Mossad, Shin Bet heads help Israeli war on Iran deal, Palestinian terror

No. 13 on The Jerusalem Post's Top 50 Most Influential Jews of 2022: Mossad director David Barnea and Shin Bet director Ronen Bar.

 Mossad director David Barnea chats with Shin Bet director Ronen Bar. (photo credit: MARC ISRAEL SELLEM)
Mossad director David Barnea chats with Shin Bet director Ronen Bar.
(photo credit: MARC ISRAEL SELLEM)

When it comes to countering the Iran deal and Palestinian terrorism, there are two men who have enormous influence: Mossad director David Barnea and Shin Bet director Ronen Bar.

There are still disagreements within the defense establishment over whether a return to the Joint Comprehensive Plan of Action (JCPOA), with all of its flaws, is preferable over no deal at all and no apparent American Plan B.

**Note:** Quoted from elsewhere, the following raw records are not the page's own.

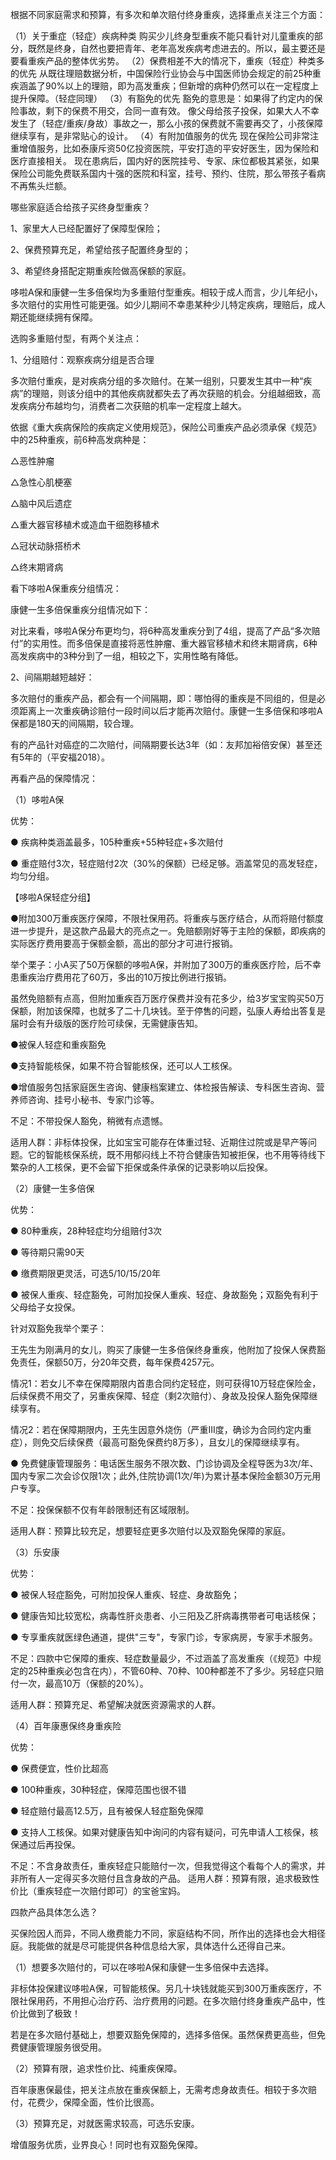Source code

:根据不同家庭需求和预算，有多次和单次赔付终身重疾，选择重点关注三个方面：

（1）关于重症（轻症）疾病种类
购买少儿终身型重疾不能只看针对儿童重疾的部分，既然是终身，自然也要把青年、老年高发疾病考虑进去的。所以，最主要还是要看重疾产品的整体优劣势。
（2）保费相差不大的情况下，重疾（轻症）种类多的优先
从既往理赔数据分析，中国保险行业协会与中国医师协会规定的前25种重疾涵盖了90%以上的理赔，即为高发重疾；但新增的病种仍然可以在一定程度上提升保障。（轻症同理）
（3）有豁免的优先
豁免的意思是：如果得了约定内的保险事故，剩下的保费不用交，合同一直有效。
像父母给孩子投保，如果大人不幸发生了（轻症/重疾/身故）事故之一，那么小孩的保费就不需要再交了，小孩保障继续享有，是非常贴心的设计。
（4）有附加值服务的优先
现在保险公司非常注重增值服务，比如泰康斥资50亿投资医院，平安打造的平安好医生，因为保险和医疗直接相关。
现在患病后，国内好的医院挂号、专家、床位都极其紧张，如果保险公司能免费联系国内十强的医院和科室，挂号、预约、住院，那么带孩子看病不再焦头烂额。


哪些家庭适合给孩子买终身型重疾？

1、家里大人已经配置好了保障型保险；

2、保费预算充足，希望给孩子配置终身型的；

3、希望终身搭配定期重疾险做高保额的家庭。

哆啦A保和康健一生多倍保均为多重赔付型重疾。相较于成人而言，少儿年纪小，多次赔付的实用性可能更强。如少儿期间不幸患某种少儿特定疾病，理赔后，成人期还能继续拥有保障。

 

选购多重赔付型，有两个关注点：

 

1、分组赔付：观察疾病分组是否合理

 

多次赔付重疾，是对疾病分组的多次赔付。在某一组别，只要发生其中一种“疾病”的理赔，则该分组中的其他疾病就都失去了再次获赔的机会。分组越细致，高发疾病分布越均匀，消费者二次获赔的机率一定程度上越大。

 

依据《重大疾病保险的疾病定义使用规范》，保险公司重疾产品必须承保《规范》中的25种重疾，前6种高发病种是：



△恶性肿瘤

△急性心肌梗塞

△脑中风后遗症

△重大器官移植术或造血干细胞移植术

△冠状动脉搭桥术

△终末期肾病



看下哆啦A保重疾分组情况：







康健一生多倍保重疾分组情况如下：







对比来看，哆啦A保分布更均匀，将6种高发重疾分到了4组，提高了产品“多次赔付”的实用性。而多倍保是直接将恶性肿瘤、重大器官移植术和终末期肾病，6种高发疾病中的3种分到了一组，相较之下，实用性略有降低。



2、间隔期越短越好：

 

多次赔付的重疾产品，都会有一个间隔期，即：哪怕得的重疾是不同组的，但是必须距离上一次重疾确诊赔付一段时间以后才能再次赔付。康健一生多倍保和哆啦A保都是180天的间隔期，较合理。



有的产品针对癌症的二次赔付，间隔期要长达3年（如：友邦加裕倍安保）甚至还有5年的（平安福2018）。



再看产品的保障情况：

 

（1）哆啦A保

 

优势：

 

● 疾病种类涵盖最多，105种重疾+55种轻症+多次赔付

● 重症赔付3次，轻症赔付2次（30%的保额）已经足够。涵盖常见的高发轻症，均匀分组。





【哆啦A保轻症分组】



●附加300万重疾医疗保障，不限社保用药。将重疾与医疗结合，从而将赔付额度进一步提升，是这款产品最大的亮点之一。免赔额刚好等于主险的保额，即疾病的实际医疗费用要高于保额金额，高出的部分才可进行报销。

 

举个栗子：小A买了50万保额的哆啦A保，并附加了300万的重疾医疗险，后不幸患重疾治疗费用花了60万，多出的10万按比例进行报销。

 

虽然免赔额有点高，但附加重疾百万医疗保费并没有花多少，给3岁宝宝购买50万保额，附加该保障，也就多了二十几块钱。至于停售的问题，弘康人寿给出答复是届时会有升级版的医疗险可续保，无需健康告知。

 

●被保人轻症和重疾豁免

●支持智能核保，如果不符合智能核保，还可以人工核保。

●增值服务包括家庭医生咨询、健康档案建立、体检报告解读、专科医生咨询、营养师咨询、挂号小秘书、专家门诊等。

 

不足：不带投保人豁免，稍微有点遗憾。

 

适用人群：非标体投保，比如宝宝可能存在体重过轻、近期住过院或是早产等问题。它的智能核保系统，既不用郁闷线上不符合健康告知被拒保，也不用等待线下繁杂的人工核保，更不会留下拒保或条件承保的记录影响以后投保。





（2）康健一生多倍保

 

优势：

 

● 80种重疾，28种轻症均分组赔付3次

● 等待期只需90天

● 缴费期限更灵活，可选5/10/15/20年

● 被保人重疾、轻症豁免，可附加投保人重疾、轻症、身故豁免；双豁免有利于父母给子女投保。

 

针对双豁免我举个栗子：

 

王先生为刚满月的女儿，购买了康健一生多倍保终身重疾，他附加了投保人保费豁免责任，保额50万，分20年交费，每年保费4257元。

 

情况1：若女儿不幸在保障期限内首患合同约定轻症，则可获得10万轻症保险金，后续保费不用交了，另重疾保障、轻症（剩2次赔付）、身故及投保人豁免保障继续享有。

 

情况2：若在保障期限内，王先生因意外烧伤（严重III度，确诊为合同约定内重症），则免交后续保费（最高可豁免保费约8万多），且女儿的保障继续享有。

 

● 免费健康管理服务：电话医生服务不限次数、门诊协调及全程导医为3次/年、国内专家二次会诊仅限1次；此外,住院协调(1次/年)为累计基本保险金额30万元用户专享。

 

不足：投保保额不仅有年龄限制还有区域限制。

 

适用人群：预算比较充足，想要轻症更多次赔付以及双豁免保障的家庭。

 



（3）乐安康

 

优势：



● 被保人轻症豁免，可附加投保人重疾、轻症、身故豁免；

● 健康告知比较宽松，病毒性肝炎患者、小三阳及乙肝病毒携带者可电话核保；

● 专享重疾就医绿色通道，提供"三专"，专家门诊，专家病房，专家手术服务。

 

不足：四款中它保障的重疾、轻症数量最少，不过涵盖了高发重疾（《规范》中规定的25种重疾必包含在内），不管60种、70种、100种都差不了多少。另轻症只赔付一次，最高10万（保额的20%）。

 

适用人群：预算充足、希望解决就医资源需求的人群。

 



（4）百年康惠保终身重疾险

 

优势：



● 保费便宜，性价比超高

● 100种重疾，30种轻症，保障范围也很不错

● 轻症赔付最高12.5万，且有被保人轻症豁免保障

● 支持人工核保。如果对健康告知中询问的内容有疑问，可先申请人工核保，核保通过后再投保。

 

不足：不含身故责任，重疾轻症只能赔付一次，但我觉得这个看每个人的需求，并非所有人一定得买多次赔付且含身故的产品。
适用人群：预算有限，追求极致性价比（重疾轻症一次赔付即可）的宝爸宝妈。



四款产品具体怎么选？


买保险因人而异，不同人缴费能力不同，家庭结构不同，所作出的选择也会大相径庭。我能做的就是尽可能提供各种信息给大家，具体选什么还得自己来。

 

（1）想要多次赔付的，可以在哆啦A保和康健一生多倍保中去选择。

 

非标体投保建议哆啦A保，可智能核保。另几十块钱就能买到300万重疾医疗，不限社保用药，不用担心治疗药、治疗费用的问题。在多次赔付终身重疾产品中，性价比做到了极致！

 

若是在多次赔付基础上，想要双豁免保障的，选择多倍保。虽然保费更高些，但免费健康管理服务很受用。

 

（2）预算有限，追求性价比、纯重疾保障。



百年康惠保最佳，把关注点放在重疾保额上，无需考虑身故责任。相较于多次赔付，花费少，保障全面，性价比很高。

 

（3）预算充足，对就医需求较高，可选乐安康。



增值服务优质，业界良心！同时也有双豁免保障。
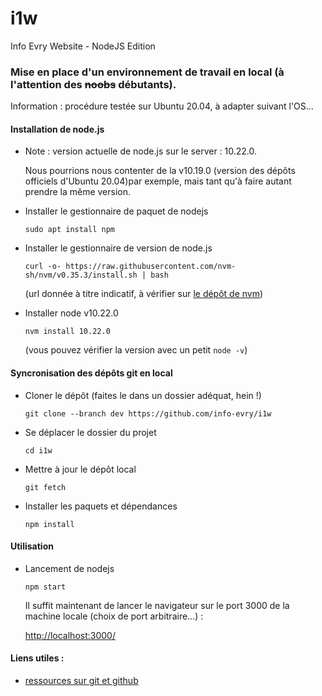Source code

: # i1w
Info Evry Website - NodeJS Edition

### Mise en place d'un environnement de travail en local (à l'attention des <s>noobs</s> débutants).

Information : procédure testée sur Ubuntu 20.04, à adapter suivant l'OS...


#### Installation de node.js 

* Note : version actuelle de node.js sur le server : 10.22.0.

    Nous pourrions nous contenter de la v10.19.0 (version des dépôts officiels d'Ubuntu 20.04)par exemple, mais tant qu'à faire autant prendre la même version.

* Installer le gestionnaire de paquet de nodejs

    `sudo apt install npm`

* Installer le gestionnaire de version de node.js
    
    `curl -o- https://raw.githubusercontent.com/nvm-sh/nvm/v0.35.3/install.sh | bash`
    
    (url donnée à titre indicatif, à vérifier sur [le dépôt de nvm](https://github.com/nvm-sh/nvm))

* Installer node v10.22.0
    
    `nvm install 10.22.0`

    (vous pouvez vérifier la version avec un petit `node -v`)

#### Syncronisation des dépôts git en local

* Cloner le dépôt (faites le dans un dossier adéquat, hein !)

    `git clone --branch dev https://github.com/info-evry/i1w`

* Se déplacer le dossier du projet

    `cd i1w`

* Mettre à jour le dépôt local
    
    `git fetch`


* Installer les paquets et dépendances

    `npm install`

#### Utilisation

* Lancement de nodejs

    `npm start`

    Il suffit maintenant de lancer le navigateur sur le port 3000 de la machine locale (choix de port arbitraire...) :
    
    [http://localhost:3000/](http://localhost:3000/)


#### Liens utiles : 
* [ressources sur git et github](https://drive.google.com/drive/folders/1_rNCJo7CVhF24G4-dElnr_7u4Rsmc7xR)
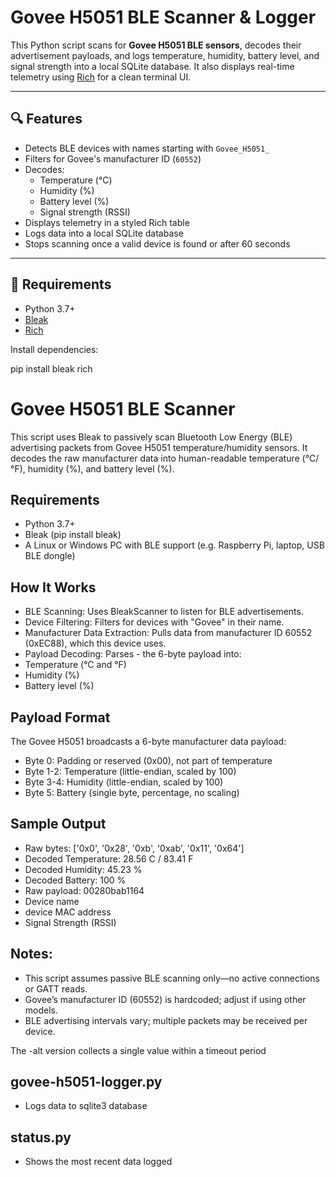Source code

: # Govee H5051 BLE Scanner & Logger

This Python script scans for **Govee H5051 BLE sensors**, decodes their advertisement payloads, and logs temperature, humidity, battery level, and signal strength into a local SQLite database. It also displays real-time telemetry using [Rich](https://github.com/Textualize/rich) for a clean terminal UI.

---

## 🔍 Features

- Detects BLE devices with names starting with `Govee_H5051_`
- Filters for Govee's manufacturer ID (`60552`)
- Decodes:
  - Temperature (°C)
  - Humidity (%)
  - Battery level (%)
  - Signal strength (RSSI)
- Displays telemetry in a styled Rich table
- Logs data into a local SQLite database
- Stops scanning once a valid device is found or after 60 seconds

---

## 🧰 Requirements

- Python 3.7+
- [Bleak](https://pypi.org/project/bleak/)
- [Rich](https://pypi.org/project/rich/)

Install dependencies:


pip install bleak rich 





# Govee H5051 BLE Scanner

This script uses Bleak to passively scan Bluetooth Low Energy (BLE) advertising packets from Govee H5051 temperature/humidity sensors. It decodes the raw manufacturer data into human-readable temperature (°C/°F), humidity (%), and battery level (%).

 ## Requirements
- Python 3.7+
- Bleak (pip install bleak)
- A Linux or Windows PC with BLE support (e.g. Raspberry Pi, laptop, USB BLE dongle)

 ## How It Works
- BLE Scanning: Uses BleakScanner to listen for BLE advertisements.
- Device Filtering: Filters for devices with "Govee" in their name.
- Manufacturer Data Extraction: Pulls data from manufacturer ID 60552 (0xEC88), which this device uses.
- Payload Decoding: Parses -  the 6-byte payload into:
- Temperature (°C and °F)
- Humidity (%)
- Battery level (%)

## Payload Format
The Govee H5051 broadcasts a 6-byte manufacturer data payload:
 - Byte 0: Padding or reserved (0x00), not part of temperature
 - Byte 1-2: Temperature (little-endian, scaled by 100)
 - Byte 3-4: Humidity (little-endian, scaled by 100)
 - Byte 5: Battery (single byte, percentage, no scaling)

## Sample Output
  - Raw bytes: ['0x0', '0x28', '0xb', '0xab', '0x11', '0x64']
  - Decoded Temperature: 28.56 C / 83.41 F
  - Decoded Humidity: 45.23 %
  - Decoded Battery: 100 %
  - Raw payload: 00280bab1164
  - Device name
  - device MAC address
  - Signal Strength (RSSI)


## Notes:
- This script assumes passive BLE scanning only—no active connections or GATT reads.
- Govee’s manufacturer ID (60552) is hardcoded; adjust if using other models.
- BLE advertising intervals vary; multiple packets may be received per device.

The -alt version collects a single value within a timeout period

## govee-h5051-logger.py
 - Logs data to sqlite3 database

## status.py
 - Shows the most recent data logged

But The Jerusalem Post has learned that Barnea, in recent months, has bulldozed to the side some of those who are less aggressive regarding Iran.

Mossad director David Barnea publicly stands against returning to the Iran deal

Crucially, he has won over Prime Minister Yair Lapid into taking a publicly critical stance regarding the US’s efforts to return to the JCPOA.

His victory became more evident when his talking points to Lapid were released to the public on August 25, at a key sensitive moment in the US talks with Iran over the JCPOA.

 Mossad director David Barnea. (credit: Wikipedia - By IDF Spokesperson's Unit) Mossad director David Barnea. (credit: Wikipedia - By IDF Spokesperson's Unit)

Slamming the US for rushing into a terrible deal, Barnea said that a new nuclear agreement with Tehran would not block the Mossad from acting against Iran in the future to protect Israel’s security interests.

“Israel is not signed on to the deal. Israel is permitted to defend itself in any way possible and will act this way. We cannot sit quietly and just watch as the danger grows closer.”

Mossad director David Barnea

“Israel is not signed on to the deal. Israel is permitted to defend itself in any way possible and will act this way. We cannot sit quietly and just watch as the danger grows closer,” Barnea, who took up his post in June 2021, told Lapid.

In 2018, when the Mossad seized Iran’s nuclear archive from Tehran and brought it back to Israel, questions about the Islamic Republic’s desire to achieve nuclear weapons capability “changed from a data point to a fact,” he told the prime minister.

Both to Lapid, and then in meetings in mid-September with CIA Director William Burns and other top US officials in Washington DC, Barnea hammered home that Iran’s complete deception of the IAEA in 2015 and to date would be an inextricable part of the picture of any new deal with the world powers, which are downplaying Iran’s own lies to them.

His message since his June 2021 appointment has been that as much as the West is demanding that the IAEA’s probes of illicit nuclear material found during their inspections of Iranian nuclear facilities stay open, keeping such probes open with serial liars is an act of self-sabotaging efforts to prevent Iranian nuclear aspirations.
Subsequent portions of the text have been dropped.